The researchers then evaluated the antimicrobial effects of the automated washer-disinfector specially fitted for chlorine dioxide. The concentration of and exposure time to chlorine dioxide were set at 30 ppm for five minutes. The endoscope was used for upper GI examinations on 30 patients, of whom 12 were known to be infected with H pylori and five were known to be infected with HCV. The endoscope was cultured before and after cleaning and disinfection using the automated endoscope washer-disinfector. The concentration of chlorine dioxide was monitored daily before use, and the solution was discarded after each procedure.

Findings. Both 30-ppm and 600-ppm chlorine dioxide solutions as well as 2% glutaraldehyde killed MRSA, MRSE, alpha-hemolytic Streptococcus, E coli, E faecalis, K pneumoniae, E cloacae, P aeruginosa, S marcescens, H pylori, and C albicans within 10 seconds of contact time. Chlorine dioxide at both concentrations killed M avium-intracellulare complex within 60 seconds, whereas 2% glutaraldehyde showed bactericidal effects only after 300 seconds of contact time.

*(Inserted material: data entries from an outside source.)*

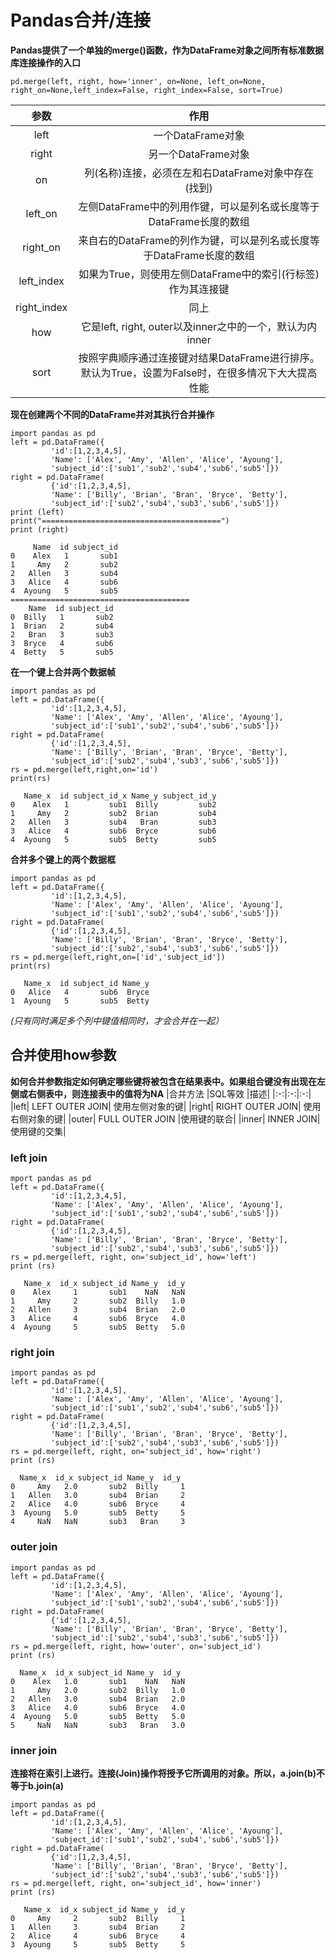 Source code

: # Pandas合并/连接     

**Pandas提供了一个单独的merge()函数，作为DataFrame对象之间所有标准数据库连接操作的入口**
```
pd.merge(left, right, how='inner', on=None, left_on=None, right_on=None,left_index=False, right_index=False, sort=True)
```

|参数|作用|
|:-:|:-:|
|left|一个DataFrame对象|
|right|另一个DataFrame对象|
|on|列(名称)连接，必须在左和右DataFrame对象中存在(找到)|
|left_on|左侧DataFrame中的列用作键，可以是列名或长度等于DataFrame长度的数组|
|right_on|来自右的DataFrame的列作为键，可以是列名或长度等于DataFrame长度的数组|
|left_index|如果为True，则使用左侧DataFrame中的索引(行标签)作为其连接键|
|right_index|同上|
|how|它是left, right, outer以及inner之中的一个，默认为内inner|
|sort|按照字典顺序通过连接键对结果DataFrame进行排序。默认为True，设置为False时，在很多情况下大大提高性能|

**现在创建两个不同的DataFrame并对其执行合并操作**
```
import pandas as pd
left = pd.DataFrame({
         'id':[1,2,3,4,5],
         'Name': ['Alex', 'Amy', 'Allen', 'Alice', 'Ayoung'],
         'subject_id':['sub1','sub2','sub4','sub6','sub5']})
right = pd.DataFrame(
         {'id':[1,2,3,4,5],
         'Name': ['Billy', 'Brian', 'Bran', 'Bryce', 'Betty'],
         'subject_id':['sub2','sub4','sub3','sub6','sub5']})
print (left)
print("========================================")
print (right)
```
```
     Name  id subject_id
0    Alex   1       sub1
1     Amy   2       sub2
2   Allen   3       sub4
3   Alice   4       sub6
4  Ayoung   5       sub5
========================================
    Name  id subject_id
0  Billy   1       sub2
1  Brian   2       sub4
2   Bran   3       sub3
3  Bryce   4       sub6
4  Betty   5       sub5
```

**在一个键上合并两个数据帧**
```
import pandas as pd
left = pd.DataFrame({
         'id':[1,2,3,4,5],
         'Name': ['Alex', 'Amy', 'Allen', 'Alice', 'Ayoung'],
         'subject_id':['sub1','sub2','sub4','sub6','sub5']})
right = pd.DataFrame(
         {'id':[1,2,3,4,5],
         'Name': ['Billy', 'Brian', 'Bran', 'Bryce', 'Betty'],
         'subject_id':['sub2','sub4','sub3','sub6','sub5']})
rs = pd.merge(left,right,on='id')
print(rs)
```
```
   Name_x  id subject_id_x Name_y subject_id_y
0    Alex   1         sub1  Billy         sub2
1     Amy   2         sub2  Brian         sub4
2   Allen   3         sub4   Bran         sub3
3   Alice   4         sub6  Bryce         sub6
4  Ayoung   5         sub5  Betty         sub5
```

**合并多个键上的两个数据框**
```
import pandas as pd
left = pd.DataFrame({
         'id':[1,2,3,4,5],
         'Name': ['Alex', 'Amy', 'Allen', 'Alice', 'Ayoung'],
         'subject_id':['sub1','sub2','sub4','sub6','sub5']})
right = pd.DataFrame(
         {'id':[1,2,3,4,5],
         'Name': ['Billy', 'Brian', 'Bran', 'Bryce', 'Betty'],
         'subject_id':['sub2','sub4','sub3','sub6','sub5']})
rs = pd.merge(left,right,on=['id','subject_id'])
print(rs)
```
```
   Name_x  id subject_id Name_y
0   Alice   4       sub6  Bryce
1  Ayoung   5       sub5  Betty
```
*(只有同时满足多个列中键值相同时，才会合并在一起）*


**合并使用how参数**
---
**如何合并参数指定如何确定哪些键将被包含在结果表中。如果组合键没有出现在左侧或右侧表中，则连接表中的值将为NA**
|合并方法	|SQL等效	|描述|
|:-:|:-:|:-:|
|left|	LEFT OUTER JOIN|	使用左侧对象的键|
|right|	RIGHT OUTER JOIN|	使用右侧对象的键|
|outer|	FULL OUTER JOIN	|使用键的联合|
|inner|	INNER JOIN|	使用键的交集|

### left join
```
mport pandas as pd
left = pd.DataFrame({
         'id':[1,2,3,4,5],
         'Name': ['Alex', 'Amy', 'Allen', 'Alice', 'Ayoung'],
         'subject_id':['sub1','sub2','sub4','sub6','sub5']})
right = pd.DataFrame(
         {'id':[1,2,3,4,5],
         'Name': ['Billy', 'Brian', 'Bran', 'Bryce', 'Betty'],
         'subject_id':['sub2','sub4','sub3','sub6','sub5']})
rs = pd.merge(left, right, on='subject_id', how='left')
print (rs)
```
```
   Name_x  id_x subject_id Name_y  id_y
0    Alex     1       sub1    NaN   NaN
1     Amy     2       sub2  Billy   1.0
2   Allen     3       sub4  Brian   2.0
3   Alice     4       sub6  Bryce   4.0
4  Ayoung     5       sub5  Betty   5.0

```

### right join   
```
import pandas as pd
left = pd.DataFrame({
         'id':[1,2,3,4,5],
         'Name': ['Alex', 'Amy', 'Allen', 'Alice', 'Ayoung'],
         'subject_id':['sub1','sub2','sub4','sub6','sub5']})
right = pd.DataFrame(
         {'id':[1,2,3,4,5],
         'Name': ['Billy', 'Brian', 'Bran', 'Bryce', 'Betty'],
         'subject_id':['sub2','sub4','sub3','sub6','sub5']})
rs = pd.merge(left, right, on='subject_id', how='right')
print (rs)
```
```
  Name_x  id_x subject_id Name_y  id_y
0     Amy   2.0       sub2  Billy     1
1   Allen   3.0       sub4  Brian     2
2   Alice   4.0       sub6  Bryce     4
3  Ayoung   5.0       sub5  Betty     5
4     NaN   NaN       sub3   Bran     3
```

### outer join  
```
import pandas as pd
left = pd.DataFrame({
         'id':[1,2,3,4,5],
         'Name': ['Alex', 'Amy', 'Allen', 'Alice', 'Ayoung'],
         'subject_id':['sub1','sub2','sub4','sub6','sub5']})
right = pd.DataFrame(
         {'id':[1,2,3,4,5],
         'Name': ['Billy', 'Brian', 'Bran', 'Bryce', 'Betty'],
         'subject_id':['sub2','sub4','sub3','sub6','sub5']})
rs = pd.merge(left, right, how='outer', on='subject_id')
print (rs)
```
```
  Name_x  id_x subject_id Name_y  id_y
0    Alex   1.0       sub1    NaN   NaN
1     Amy   2.0       sub2  Billy   1.0
2   Allen   3.0       sub4  Brian   2.0
3   Alice   4.0       sub6  Bryce   4.0
4  Ayoung   5.0       sub5  Betty   5.0
5     NaN   NaN       sub3   Bran   3.0
```

### inner join   
**连接将在索引上进行。连接(Join)操作将授予它所调用的对象。所以，a.join(b)不等于b.join(a)**
```
import pandas as pd
left = pd.DataFrame({
         'id':[1,2,3,4,5],
         'Name': ['Alex', 'Amy', 'Allen', 'Alice', 'Ayoung'],
         'subject_id':['sub1','sub2','sub4','sub6','sub5']})
right = pd.DataFrame(
         {'id':[1,2,3,4,5],
         'Name': ['Billy', 'Brian', 'Bran', 'Bryce', 'Betty'],
         'subject_id':['sub2','sub4','sub3','sub6','sub5']})
rs = pd.merge(left, right, on='subject_id', how='inner')
print (rs)
```
```
   Name_x  id_x subject_id Name_y  id_y
0     Amy     2       sub2  Billy     1
1   Allen     3       sub4  Brian     2
2   Alice     4       sub6  Bryce     4
3  Ayoung     5       sub5  Betty     5
```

Eleven bacterial species and C albicans were recovered just after the procedure from the endoscopes used on 42 of the 60 patients (70%). Although seven microbial species grew from endoscopes immediately after

endoscopic examination in 19 of 30 patients (63%) whose endoscopes were cleaned with 30-ppm chlorine dioxide, no microbial species were recovered from the endoscope after reprocessing in the automated endoscopic processor using 30-ppm chlorine dioxide. No functional or cosmetic damage was noted in the instruments or accessories during repeated applications of chlorine dioxide or 2% glutaraldehyde.